> **Input data**
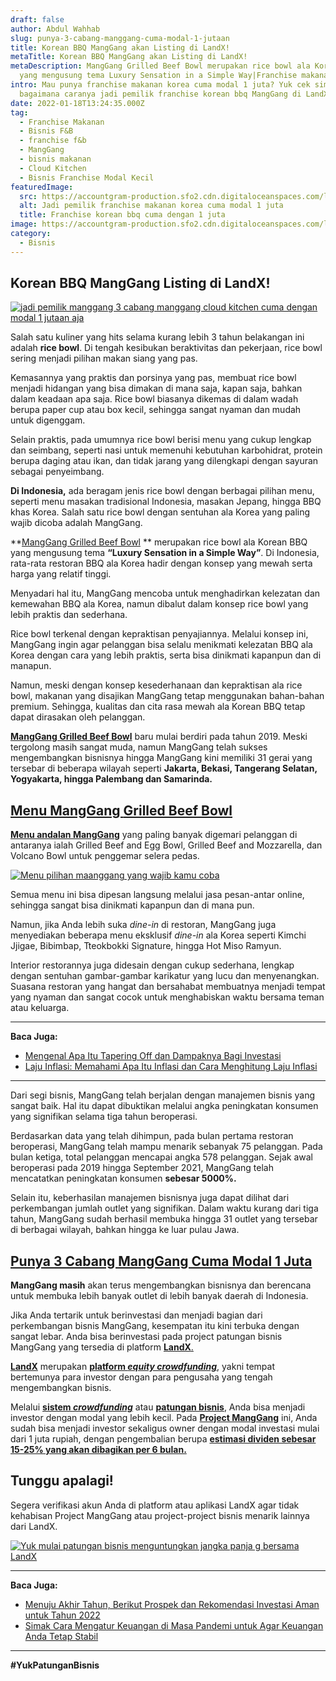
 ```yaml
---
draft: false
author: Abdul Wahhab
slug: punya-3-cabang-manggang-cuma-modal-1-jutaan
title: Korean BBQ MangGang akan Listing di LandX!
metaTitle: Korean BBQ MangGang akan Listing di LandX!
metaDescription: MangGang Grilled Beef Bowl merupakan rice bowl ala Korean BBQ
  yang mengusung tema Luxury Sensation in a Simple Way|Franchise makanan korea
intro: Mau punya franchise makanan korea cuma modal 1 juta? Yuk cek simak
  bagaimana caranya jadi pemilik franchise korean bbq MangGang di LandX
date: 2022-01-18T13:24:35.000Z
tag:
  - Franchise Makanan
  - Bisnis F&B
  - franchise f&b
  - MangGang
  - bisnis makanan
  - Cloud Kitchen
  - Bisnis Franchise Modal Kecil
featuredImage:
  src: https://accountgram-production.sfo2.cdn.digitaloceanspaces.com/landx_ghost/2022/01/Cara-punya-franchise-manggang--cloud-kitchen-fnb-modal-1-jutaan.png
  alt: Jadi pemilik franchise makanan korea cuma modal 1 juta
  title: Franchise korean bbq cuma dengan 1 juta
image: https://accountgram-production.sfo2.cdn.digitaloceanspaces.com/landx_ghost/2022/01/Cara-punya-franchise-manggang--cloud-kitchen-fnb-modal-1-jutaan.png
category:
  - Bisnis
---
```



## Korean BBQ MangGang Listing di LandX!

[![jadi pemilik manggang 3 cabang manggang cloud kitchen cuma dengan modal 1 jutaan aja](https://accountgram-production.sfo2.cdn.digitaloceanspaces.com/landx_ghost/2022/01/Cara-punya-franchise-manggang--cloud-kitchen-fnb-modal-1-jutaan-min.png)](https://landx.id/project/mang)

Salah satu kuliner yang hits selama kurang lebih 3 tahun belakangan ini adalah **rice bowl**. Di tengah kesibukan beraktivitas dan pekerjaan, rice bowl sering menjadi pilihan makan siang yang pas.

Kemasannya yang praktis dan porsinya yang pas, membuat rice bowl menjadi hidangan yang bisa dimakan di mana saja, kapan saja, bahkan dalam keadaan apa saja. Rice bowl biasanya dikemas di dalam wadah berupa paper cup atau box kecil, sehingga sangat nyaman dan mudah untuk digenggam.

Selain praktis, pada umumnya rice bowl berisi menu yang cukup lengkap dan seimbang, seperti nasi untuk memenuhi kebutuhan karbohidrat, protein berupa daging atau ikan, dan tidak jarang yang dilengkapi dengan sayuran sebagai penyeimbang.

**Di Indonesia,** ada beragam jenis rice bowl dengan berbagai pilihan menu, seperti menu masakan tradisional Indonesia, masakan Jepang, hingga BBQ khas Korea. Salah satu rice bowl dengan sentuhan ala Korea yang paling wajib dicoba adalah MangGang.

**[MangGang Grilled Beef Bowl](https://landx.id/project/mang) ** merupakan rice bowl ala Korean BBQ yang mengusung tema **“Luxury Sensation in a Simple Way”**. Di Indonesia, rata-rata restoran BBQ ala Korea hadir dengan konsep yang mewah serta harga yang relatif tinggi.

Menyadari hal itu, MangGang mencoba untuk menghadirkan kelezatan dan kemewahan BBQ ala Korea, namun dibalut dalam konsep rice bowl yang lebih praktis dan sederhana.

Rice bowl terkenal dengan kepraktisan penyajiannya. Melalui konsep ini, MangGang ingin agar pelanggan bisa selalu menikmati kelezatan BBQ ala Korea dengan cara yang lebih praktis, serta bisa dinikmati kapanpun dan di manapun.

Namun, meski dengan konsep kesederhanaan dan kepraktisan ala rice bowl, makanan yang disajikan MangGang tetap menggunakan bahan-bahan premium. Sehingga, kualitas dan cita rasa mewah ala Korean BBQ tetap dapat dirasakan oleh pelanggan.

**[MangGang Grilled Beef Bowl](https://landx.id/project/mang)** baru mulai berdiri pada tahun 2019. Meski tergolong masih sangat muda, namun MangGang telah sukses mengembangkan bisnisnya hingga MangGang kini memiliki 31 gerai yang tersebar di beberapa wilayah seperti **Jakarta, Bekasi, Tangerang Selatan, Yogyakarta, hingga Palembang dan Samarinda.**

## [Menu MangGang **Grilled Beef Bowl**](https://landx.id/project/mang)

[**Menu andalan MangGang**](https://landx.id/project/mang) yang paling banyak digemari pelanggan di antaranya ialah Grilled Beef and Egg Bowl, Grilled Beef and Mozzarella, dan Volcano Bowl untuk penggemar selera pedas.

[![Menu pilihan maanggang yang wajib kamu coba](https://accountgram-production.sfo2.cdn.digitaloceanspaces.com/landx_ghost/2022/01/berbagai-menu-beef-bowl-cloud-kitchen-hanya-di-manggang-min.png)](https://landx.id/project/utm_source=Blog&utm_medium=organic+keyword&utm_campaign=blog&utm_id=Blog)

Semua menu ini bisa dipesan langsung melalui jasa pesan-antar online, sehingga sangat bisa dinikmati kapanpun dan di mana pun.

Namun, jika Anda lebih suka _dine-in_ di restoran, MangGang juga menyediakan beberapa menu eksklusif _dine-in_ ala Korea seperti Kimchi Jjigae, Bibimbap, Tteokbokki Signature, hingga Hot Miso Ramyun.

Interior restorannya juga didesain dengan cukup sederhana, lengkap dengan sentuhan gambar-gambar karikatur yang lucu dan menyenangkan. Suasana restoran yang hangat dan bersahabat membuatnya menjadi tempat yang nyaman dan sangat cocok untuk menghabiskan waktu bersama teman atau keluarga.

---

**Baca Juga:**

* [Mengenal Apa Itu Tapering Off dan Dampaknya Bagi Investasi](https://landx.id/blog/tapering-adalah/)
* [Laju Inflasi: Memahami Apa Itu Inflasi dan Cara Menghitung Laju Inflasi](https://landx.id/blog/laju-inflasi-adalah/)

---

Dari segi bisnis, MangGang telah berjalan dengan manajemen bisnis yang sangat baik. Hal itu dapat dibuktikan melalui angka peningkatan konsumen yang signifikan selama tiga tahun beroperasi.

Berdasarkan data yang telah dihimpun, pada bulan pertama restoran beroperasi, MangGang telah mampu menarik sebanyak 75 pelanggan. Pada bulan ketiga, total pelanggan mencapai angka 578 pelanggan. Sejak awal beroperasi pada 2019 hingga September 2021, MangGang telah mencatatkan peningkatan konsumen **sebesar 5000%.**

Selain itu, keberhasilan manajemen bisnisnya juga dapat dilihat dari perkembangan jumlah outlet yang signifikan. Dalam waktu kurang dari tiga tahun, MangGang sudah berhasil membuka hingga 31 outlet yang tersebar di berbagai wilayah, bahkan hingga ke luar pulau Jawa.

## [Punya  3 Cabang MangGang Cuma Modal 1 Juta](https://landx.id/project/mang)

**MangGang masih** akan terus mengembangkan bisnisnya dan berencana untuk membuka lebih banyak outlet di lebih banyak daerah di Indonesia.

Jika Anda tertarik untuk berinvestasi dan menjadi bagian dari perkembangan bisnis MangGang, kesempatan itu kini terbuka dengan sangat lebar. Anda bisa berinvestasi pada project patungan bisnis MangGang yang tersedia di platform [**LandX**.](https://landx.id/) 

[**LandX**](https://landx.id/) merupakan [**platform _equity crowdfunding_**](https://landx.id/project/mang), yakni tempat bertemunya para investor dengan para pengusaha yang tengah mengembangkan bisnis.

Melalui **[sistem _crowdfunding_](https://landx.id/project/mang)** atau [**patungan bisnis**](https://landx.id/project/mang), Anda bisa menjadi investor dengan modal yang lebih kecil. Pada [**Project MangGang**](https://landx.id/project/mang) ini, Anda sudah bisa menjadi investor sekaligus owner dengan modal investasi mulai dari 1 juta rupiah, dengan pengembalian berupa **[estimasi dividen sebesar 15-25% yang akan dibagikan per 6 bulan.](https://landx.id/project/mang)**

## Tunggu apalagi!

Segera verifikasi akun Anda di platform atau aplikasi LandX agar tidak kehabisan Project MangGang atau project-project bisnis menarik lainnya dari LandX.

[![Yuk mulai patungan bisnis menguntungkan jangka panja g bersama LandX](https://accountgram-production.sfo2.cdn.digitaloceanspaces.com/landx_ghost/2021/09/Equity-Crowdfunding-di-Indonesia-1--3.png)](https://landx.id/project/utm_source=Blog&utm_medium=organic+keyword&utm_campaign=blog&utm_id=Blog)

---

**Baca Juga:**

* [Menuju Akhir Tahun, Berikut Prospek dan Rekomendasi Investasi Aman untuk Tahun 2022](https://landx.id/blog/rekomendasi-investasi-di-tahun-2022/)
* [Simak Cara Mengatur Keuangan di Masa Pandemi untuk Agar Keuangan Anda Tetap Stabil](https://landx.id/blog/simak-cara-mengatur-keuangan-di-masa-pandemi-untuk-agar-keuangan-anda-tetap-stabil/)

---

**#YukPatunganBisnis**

> **Task description**
Could you return the lines in the entries above that contain "mengembangkan"?

> **Solution to this problem**
**[MangGang Grilled Beef Bowl](https://landx.id/project/mang)** baru mulai berdiri pada tahun 2019. Meski tergolong masih sangat muda, namun MangGang telah sukses mengembangkan bisnisnya hingga MangGang kini memiliki 31 gerai yang tersebar di beberapa wilayah seperti **Jakarta, Bekasi, Tangerang Selatan, Yogyakarta, hingga Palembang dan Samarinda.**
**MangGang masih** akan terus mengembangkan bisnisnya dan berencana untuk membuka lebih banyak outlet di lebih banyak daerah di Indonesia.
[**LandX**](https://landx.id/) merupakan [**platform _equity crowdfunding_**](https://landx.id/project/mang), yakni tempat bertemunya para investor dengan para pengusaha yang tengah mengembangkan bisnis.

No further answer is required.